No final do ano de 2015, por várias vezes, encontramos casos de aplicações de multa por meio eletrônico (vulgo: Pardais), onde o(a) motorista trafegava em faixa comum para carros de passeio, tendo sido emitidas inúmeras multas por trânsito em faixa exclusiva do BRT. No entanto, através da própria foto da multa, se verificava o erro material. Tais situações convalidam todo o exposto acima, pelo simples fato de vermos cotidianamente a aplicação da lei não como um fim de controle para defesa do bem comum, mas sim um fim para aumento da arrecadação estatal. Vale expor o texto do CTB quanto à arrecadação: Art. 320. A receita arrecadada com a cobrança das multas de trânsito será aplicada, exclusivamente, em sinalização, engenharia de tráfego, de campo, policiamento, fiscalização e educação de trânsito.
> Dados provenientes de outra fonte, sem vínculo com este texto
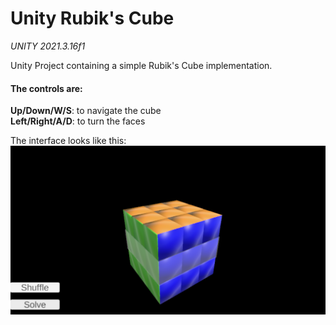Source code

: # Unity Rubik's Cube

*UNITY 2021.3.16f1*

Unity Project containing a simple Rubik's Cube implementation. <br/>

#### The controls are:
**Up/Down/W/S**: to navigate the cube<br/>
**Left/Right/A/D**: to turn the faces<br/>

The interface looks like this:<br/>
![Interface](/picture/cube.png)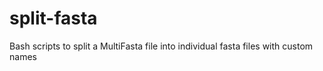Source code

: # split-fasta
Bash scripts to split a MultiFasta file into individual fasta files with custom names
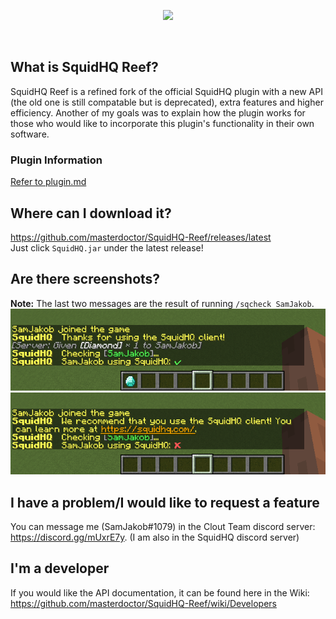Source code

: <p align="center">
  <a href="https://squidhq.com/"><img src="http://i.imgur.com/P1bFMqt.png"></a>
</p>
<br>

## What is SquidHQ Reef?

SquidHQ Reef is a refined fork of the official SquidHQ plugin with a new API (the old one is still compatable but is deprecated), extra features and higher efficiency.
Another of my goals was to explain how the plugin works for those who would like to incorporate this plugin's functionality in their own software.

### Plugin Information
[Refer to plugin.md](plugin.md)

## Where can I download it?
https://github.com/masterdoctor/SquidHQ-Reef/releases/latest  
Just click `SquidHQ.jar` under the latest release!

## Are there screenshots?
**Note:** The last two messages are the result of running `/sqcheck SamJakob`.
![Login with SquidHQ detected](https://raw.githubusercontent.com/masterdoctor/SquidHQ-Reef/master/screenshots/squidhq-detected.png)
![Login with SquidHQ not detected](https://raw.githubusercontent.com/masterdoctor/SquidHQ-Reef/master/screenshots/squidhq-notdetected.png)

## I have a problem/I would like to request a feature
You can message me (SamJakob#1079) in the Clout Team discord server: https://discord.gg/mUxrE7y. (I am also in the SquidHQ discord server)

## I'm a developer
If you would like the API documentation, it can be found here in the Wiki: https://github.com/masterdoctor/SquidHQ-Reef/wiki/Developers
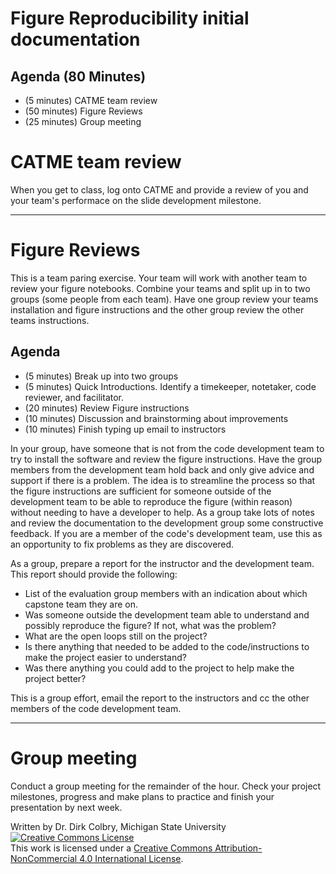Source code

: # Figure Reproducibility initial documentation



## Agenda (80 Minutes)

- (5 minutes) CATME team review
- (50 minutes) Figure Reviews
- (25 minutes) Group meeting

# CATME team review

When you get to class, log onto CATME and provide a review of you and your team's performace on the slide development milestone.

---

# Figure Reviews

This is a team paring exercise.  Your team will work with another team to review your figure notebooks. Combine your teams and split up in to two groups (some people from each team).  Have one group review your teams installation and figure instructions and the other group review the other teams instructions. 

## Agenda

- (5 minutes) Break up into two groups 
- (5 minutes) Quick Introductions. Identify a timekeeper, notetaker, code reviewer, and facilitator.
- (20 minutes) Review Figure instructions
- (10 minutes) Discussion and brainstorming about improvements
- (10 minutes) Finish typing up email to instructors

In your group, have someone that is not from the code development team to try to install the  software and review the figure instructions. Have the group members from the development team hold back and only give advice and support if there is a problem.  The idea is to streamline the process so that the figure instructions are sufficient for someone outside of the development team to be able to reproduce the figure (within reason) without needing to have a developer to help.   As a group take lots of notes and review the documentation to the development group some constructive feedback.  If you are a member of the code's development team, use this as an opportunity to fix problems as they are discovered. 

As a group, prepare a report for the instructor and the development team. This report should provide the following:

- List of the evaluation group members with an indication about which capstone team they are on.
- Was someone outside the development team able to understand and possibly reproduce the figure?  If not, what was the problem?
- What are the open loops still on the project?
- Is there anything that needed to be added to the code/instructions to make the project easier to understand?
- Was there anything you could add to the project to help make the project better?

This is a group effort, email the report to the instructors and cc the other members of the code development team. 

---

# Group meeting

Conduct a group meeting for the remainder of the hour.  Check your project milestones, progress and make plans to practice and finish your presentation by next week. 

Written by Dr. Dirk Colbry, Michigan State University
<a rel="license" href="http://creativecommons.org/licenses/by-nc/4.0/"><img alt="Creative Commons License" style="border-width:0" src="https://i.creativecommons.org/l/by-nc/4.0/88x31.png" /></a><br />This work is licensed under a <a rel="license" href="http://creativecommons.org/licenses/by-nc/4.0/">Creative Commons Attribution-NonCommercial 4.0 International License</a>.
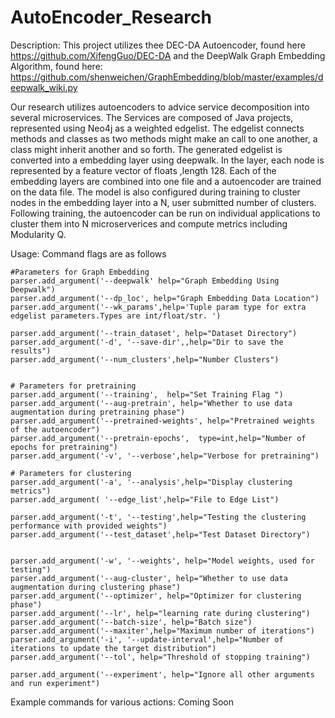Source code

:# AutoEncoder_Research

Description: 
This project utilizes thee DEC-DA Autoencoder, found here <https://github.com/XifengGuo/DEC-DA> and the DeepWalk Graph Embedding Algorithm, found here: <https://github.com/shenweichen/GraphEmbedding/blob/master/examples/deepwalk_wiki.py>

Our research utilizes autoencoders to advice service decomposition into several  microservices. The Services are composed of Java projects, represented using Neo4j as a weighted edgelist. The edgelist connects methods and classes as two methods might make an call to one another, a class might inherit another and so forth. The generated edgelist  is converted into a embedding layer using deepwalk. In the layer, each node is represented by a feature vector of floats ,length 128. Each of the embedding layers are combined into one file and a autoencoder are trained on the data file. The model is also configured during training to cluster nodes in the embedding layer into a N, user submitted number of clusters. Following training, the autoencoder can be run on individual applications to cluster them into N microserverices and compute metrics including Modularity Q.

Usage:
Command flags are as follows

    #Parameters for Graph Embedding 
    parser.add_argument('--deepwalk' help="Graph Embedding Using Deepwalk") 
    parser.add_argument('--dp_loc', help="Graph Embedding Data Location") 
    parser.add_argument('--wk_params',help='Tuple param type for extra edgelist parameters.Types are int/float/str. ') 

    parser.add_argument('--train_dataset', help="Dataset Directory")
    parser.add_argument('-d', '--save-dir',,help="Dir to save the results")
    parser.add_argument('--num_clusters',help="Number Clusters") 

        
    # Parameters for pretraining
    parser.add_argument('--training',  help="Set Training Flag ")
    parser.add_argument('--aug-pretrain', help="Whether to use data augmentation during pretraining phase")
    parser.add_argument('--pretrained-weights', help="Pretrained weights of the autoencoder")
    parser.add_argument('--pretrain-epochs',  type=int,help="Number of epochs for pretraining")
    parser.add_argument('-v', '--verbose',help="Verbose for pretraining")

    # Parameters for clustering
    parser.add_argument('-a', '--analysis',help="Display clustering metrics")
    parser.add_argument( '--edge_list',help="File to Edge List")

    parser.add_argument('-t', '--testing',help="Testing the clustering performance with provided weights")
    parser.add_argument('--test_dataset',help="Test Dataset Directory")


    parser.add_argument('-w', '--weights', help="Model weights, used for testing")
    parser.add_argument('--aug-cluster', help="Whether to use data augmentation during clustering phase")
    parser.add_argument('--optimizer', help="Optimizer for clustering phase")
    parser.add_argument('--lr', help="learning rate during clustering")
    parser.add_argument('--batch-size', help="Batch size")
    parser.add_argument('--maxiter',help="Maximum number of iterations")
    parser.add_argument('-i', '--update-interval',help="Number of iterations to update the target distribution")
    parser.add_argument('--tol', help="Threshold of stopping training")

    parser.add_argument('--experiment', help="Ignore all other arguments and run experiment")

Example commands for various actions:
Coming Soon

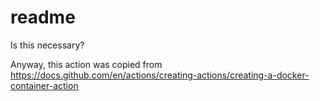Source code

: # readme

Is this necessary?

Anyway, this action was copied from https://docs.github.com/en/actions/creating-actions/creating-a-docker-container-action
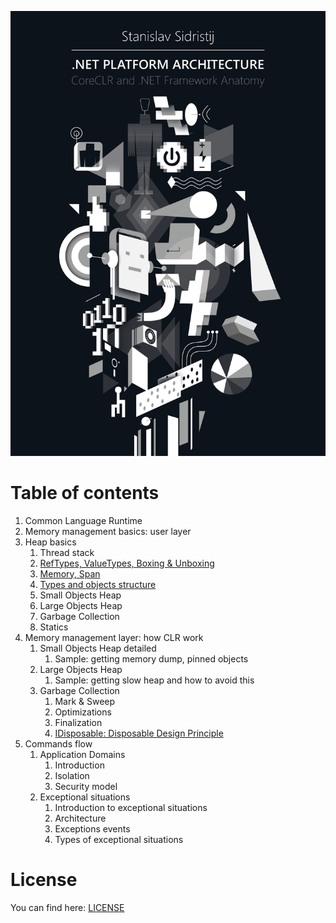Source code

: ![](../../bin/BookCover.png)


# Table of contents

  1. Common Language Runtime
  2. Memory management basics: user layer
 1. Heap basics
      1. Thread stack
      2. [RefTypes, ValueTypes, Boxing & Unboxing](./ReferenceTypesVsValueTypes.md)
      3. [Memory, Span](./MemorySpan.md)
      4. [Types and objects structure](./ObjectsStructure.md)
      5. Small Objects Heap
      6. Large Objects Heap
      7. Garbage Collection
      8. Statics
  3. Memory management layer: how CLR work
      1. Small Objects Heap detailed
          1. Sample: getting memory dump, pinned objects
      2. Large Objects Heap
          1. Sample: getting slow heap and how to avoid this
      3. Garbage Collection
          1. Mark & Sweep
          2. Optimizations
          3. Finalization
          4. [IDisposable: Disposable Design Principle](./LifetimeManagement/2-Disposable.md)
  4. Commands flow
      1. Application Domains
          1. Introduction
          2. Isolation
          3. Security model
      2. Exceptional situations
          1. Introduction to exceptional situations
          2. Architecture
          3. Exceptions events
          4. Types of exceptional situations

# License

You can find here: [LICENSE](../LICENSE)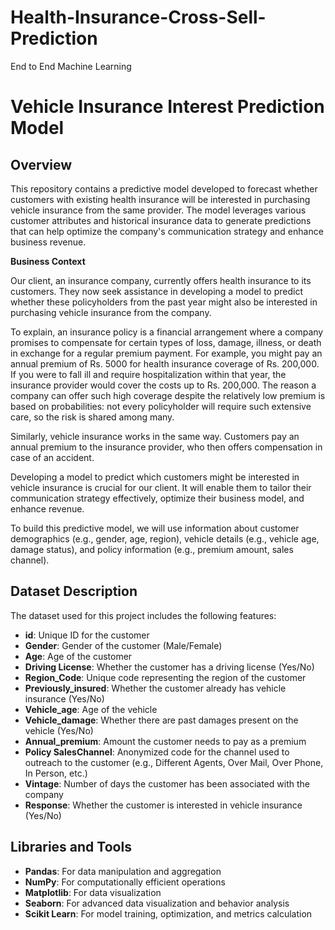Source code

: # Health-Insurance-Cross-Sell-Prediction
End to End Machine Learning

# Vehicle Insurance Interest Prediction Model

## Overview

This repository contains a predictive model developed to forecast whether customers with existing health insurance will be interested in purchasing vehicle insurance from the same provider. The model leverages various customer attributes and historical insurance data to generate predictions that can help optimize the company's communication strategy and enhance business revenue.

**Business Context**

Our client, an insurance company, currently offers health insurance to its customers. They now seek assistance in developing a model to predict whether these policyholders from the past year might also be interested in purchasing vehicle insurance from the company.

To explain, an insurance policy is a financial arrangement where a company promises to compensate for certain types of loss, damage, illness, or death in exchange for a regular premium payment. For example, you might pay an annual premium of Rs. 5000 for health insurance coverage of Rs. 200,000. If you were to fall ill and require hospitalization within that year, the insurance provider would cover the costs up to Rs. 200,000. The reason a company can offer such high coverage despite the relatively low premium is based on probabilities: not every policyholder will require such extensive care, so the risk is shared among many.

Similarly, vehicle insurance works in the same way. Customers pay an annual premium to the insurance provider, who then offers compensation in case of an accident.

Developing a model to predict which customers might be interested in vehicle insurance is crucial for our client. It will enable them to tailor their communication strategy effectively, optimize their business model, and enhance revenue.

To build this predictive model, we will use information about customer demographics (e.g., gender, age, region), vehicle details (e.g., vehicle age, damage status), and policy information (e.g., premium amount, sales channel).

## Dataset Description

The dataset used for this project includes the following features:

- **id**: Unique ID for the customer
- **Gender**: Gender of the customer (Male/Female)
- **Age**: Age of the customer
- **Driving License**: Whether the customer has a driving license (Yes/No)
- **Region_Code**: Unique code representing the region of the customer
- **Previously_insured**: Whether the customer already has vehicle insurance (Yes/No)
- **Vehicle_age**: Age of the vehicle
- **Vehicle_damage**: Whether there are past damages present on the vehicle (Yes/No)
- **Annual_premium**: Amount the customer needs to pay as a premium
- **Policy SalesChannel**: Anonymized code for the channel used to outreach to the customer (e.g., Different Agents, Over Mail, Over Phone, In Person, etc.)
- **Vintage**: Number of days the customer has been associated with the company
- **Response**: Whether the customer is interested in vehicle insurance (Yes/No)

## Libraries and Tools

- **Pandas**: For data manipulation and aggregation
- **NumPy**: For computationally efficient operations
- **Matplotlib**: For data visualization
- **Seaborn**: For advanced data visualization and behavior analysis
- **Scikit Learn**: For model training, optimization, and metrics calculation


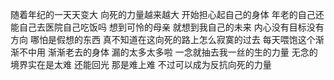 随着年纪的一天天变大
向死的力量越来越大
开始担心起自己的身体
年老的自己还能自己去医院自己吃饭吗
想到可怜的母亲 就想到我自己的未来
内心没有目标没有方向 哪怕是假想的东西 真不知道在这向死的路上怎么寂寞的过去
每天喂饱这个渐渐不中用 渐渐老去的身体
漏的太多太多啦
一念就抽去我一丝的生的力量
无念的境界实在是太难
还能回光 那是难上难 不过可以成为反抗向死的力量

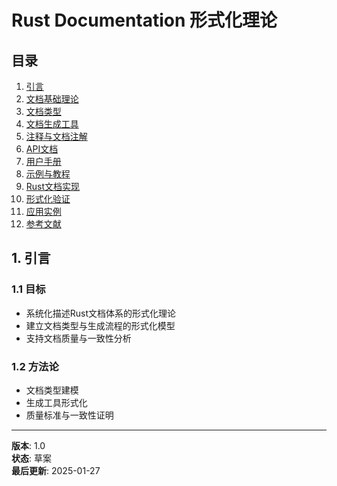 # Rust Documentation 形式化理论

## 目录

1. [引言](#1-引言)
2. [文档基础理论](#2-文档基础理论)
3. [文档类型](#3-文档类型)
4. [文档生成工具](#4-文档生成工具)
5. [注释与文档注解](#5-注释与文档注解)
6. [API文档](#6-api文档)
7. [用户手册](#7-用户手册)
8. [示例与教程](#8-示例与教程)
9. [Rust文档实现](#9-rust文档实现)
10. [形式化验证](#10-形式化验证)
11. [应用实例](#11-应用实例)
12. [参考文献](#12-参考文献)

## 1. 引言

### 1.1 目标
- 系统化描述Rust文档体系的形式化理论
- 建立文档类型与生成流程的形式化模型
- 支持文档质量与一致性分析

### 1.2 方法论
- 文档类型建模
- 生成工具形式化
- 质量标准与一致性证明

---

**版本**: 1.0  
**状态**: 草案  
**最后更新**: 2025-01-27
Concordamos que a fiscalização deve ser realizada a fim de que sejam evitadas situações ou que a expectativa de impunidade seja sempre frustrada. Contudo, não podemos nos manter inertes quanto à aplicação da lei de forma errada para o cidadão. De todo modo, tais afirmações ressaltam a importância e a necessidade de o Estado seguir as premissas constitucionais, respeitando a aplicação do contraditório e da Ampla defesa em seus processos administrativos, e tendo como norte a lei nº9.784/99 que regulou no âmbito federal tal situação, atentando à proteção dos direitos dos administrados e ao melhor cumprimento dos fins da administração. E, por fim, todos nós, que em muitos casos somos passivos a tudo que nos é imposto seja de forma correta ou arbitrária, devemos trabalhar para defesa de nossos direitos e de nosso patrimônio em prol de uma sociedade mais transparente onde as leis de fato tenham a sua efetividade garantida.

Bibliografia: Código de Trânsito Brasileiro(lei nº 9.503/97)
Constituição da República Federativa do Brasil (CRFB/88).